(Dataset entries)

┄┄┄┄┄┄

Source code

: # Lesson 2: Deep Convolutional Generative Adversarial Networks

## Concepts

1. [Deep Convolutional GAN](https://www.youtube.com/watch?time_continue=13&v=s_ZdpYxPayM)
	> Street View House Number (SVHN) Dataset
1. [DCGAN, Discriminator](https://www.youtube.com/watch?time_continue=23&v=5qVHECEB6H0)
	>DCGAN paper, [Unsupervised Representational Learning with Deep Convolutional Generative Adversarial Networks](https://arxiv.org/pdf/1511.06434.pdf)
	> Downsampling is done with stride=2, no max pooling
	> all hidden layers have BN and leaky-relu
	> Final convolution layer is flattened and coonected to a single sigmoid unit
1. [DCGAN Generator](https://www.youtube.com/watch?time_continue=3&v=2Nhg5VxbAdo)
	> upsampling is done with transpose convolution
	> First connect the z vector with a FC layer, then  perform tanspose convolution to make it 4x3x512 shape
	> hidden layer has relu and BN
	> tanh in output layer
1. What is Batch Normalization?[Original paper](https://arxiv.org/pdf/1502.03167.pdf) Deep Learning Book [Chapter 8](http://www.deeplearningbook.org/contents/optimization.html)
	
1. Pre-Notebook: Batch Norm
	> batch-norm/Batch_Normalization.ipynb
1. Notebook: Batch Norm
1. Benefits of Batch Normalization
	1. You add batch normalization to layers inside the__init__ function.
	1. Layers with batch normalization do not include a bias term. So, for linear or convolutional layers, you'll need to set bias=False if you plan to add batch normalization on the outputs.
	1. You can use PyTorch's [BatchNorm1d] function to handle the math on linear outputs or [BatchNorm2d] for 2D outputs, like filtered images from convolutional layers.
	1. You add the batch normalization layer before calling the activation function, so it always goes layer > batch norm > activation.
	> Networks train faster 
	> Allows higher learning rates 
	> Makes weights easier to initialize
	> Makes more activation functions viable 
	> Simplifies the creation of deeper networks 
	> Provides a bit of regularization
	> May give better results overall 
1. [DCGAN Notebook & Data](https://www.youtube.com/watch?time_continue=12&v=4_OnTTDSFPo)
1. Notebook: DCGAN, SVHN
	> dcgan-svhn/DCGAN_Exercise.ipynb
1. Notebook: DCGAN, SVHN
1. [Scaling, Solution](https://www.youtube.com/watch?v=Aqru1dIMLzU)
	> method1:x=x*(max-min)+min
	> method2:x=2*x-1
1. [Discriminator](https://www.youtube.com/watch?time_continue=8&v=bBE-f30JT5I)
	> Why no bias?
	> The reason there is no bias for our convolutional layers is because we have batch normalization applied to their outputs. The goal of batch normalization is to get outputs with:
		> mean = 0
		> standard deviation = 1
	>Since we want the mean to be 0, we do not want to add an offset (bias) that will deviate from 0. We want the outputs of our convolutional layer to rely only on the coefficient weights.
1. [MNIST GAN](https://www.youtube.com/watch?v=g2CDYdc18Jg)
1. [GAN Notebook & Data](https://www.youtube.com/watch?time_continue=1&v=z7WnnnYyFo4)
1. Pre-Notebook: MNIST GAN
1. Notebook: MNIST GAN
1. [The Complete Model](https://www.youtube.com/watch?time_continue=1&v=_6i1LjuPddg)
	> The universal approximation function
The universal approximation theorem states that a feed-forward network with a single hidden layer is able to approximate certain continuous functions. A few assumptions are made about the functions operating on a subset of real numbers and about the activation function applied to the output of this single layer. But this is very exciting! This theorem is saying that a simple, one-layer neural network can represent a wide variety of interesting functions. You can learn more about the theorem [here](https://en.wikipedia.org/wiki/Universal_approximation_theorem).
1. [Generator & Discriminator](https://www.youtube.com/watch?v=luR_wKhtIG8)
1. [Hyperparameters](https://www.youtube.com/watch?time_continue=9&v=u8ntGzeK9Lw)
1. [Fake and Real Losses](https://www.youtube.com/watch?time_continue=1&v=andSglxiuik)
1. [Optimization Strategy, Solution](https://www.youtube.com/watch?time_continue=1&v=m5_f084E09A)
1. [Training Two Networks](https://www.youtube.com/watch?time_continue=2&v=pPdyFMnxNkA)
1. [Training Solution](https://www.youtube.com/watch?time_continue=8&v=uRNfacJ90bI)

┄┄┄┄┄┄

■ **How to complete this task**: Once the line containing "in output layer" has been written out, please stop; every line before it, back to the first line of the records above, should be given exactly.

■ **Response area**:
Source code

: # Lesson 2: Deep Convolutional Generative Adversarial Networks

## Concepts

1. [Deep Convolutional GAN](https://www.youtube.com/watch?time_continue=13&v=s_ZdpYxPayM)
	> Street View House Number (SVHN) Dataset
1. [DCGAN, Discriminator](https://www.youtube.com/watch?time_continue=23&v=5qVHECEB6H0)
	>DCGAN paper, [Unsupervised Representational Learning with Deep Convolutional Generative Adversarial Networks](https://arxiv.org/pdf/1511.06434.pdf)
	> Downsampling is done with stride=2, no max pooling
	> all hidden layers have BN and leaky-relu
	> Final convolution layer is flattened and coonected to a single sigmoid unit
1. [DCGAN Generator](https://www.youtube.com/watch?time_continue=3&v=2Nhg5VxbAdo)
	> upsampling is done with transpose convolution
	> First connect the z vector with a FC layer, then  perform tanspose convolution to make it 4x3x512 shape
	> hidden layer has relu and BN
	> tanh in output layer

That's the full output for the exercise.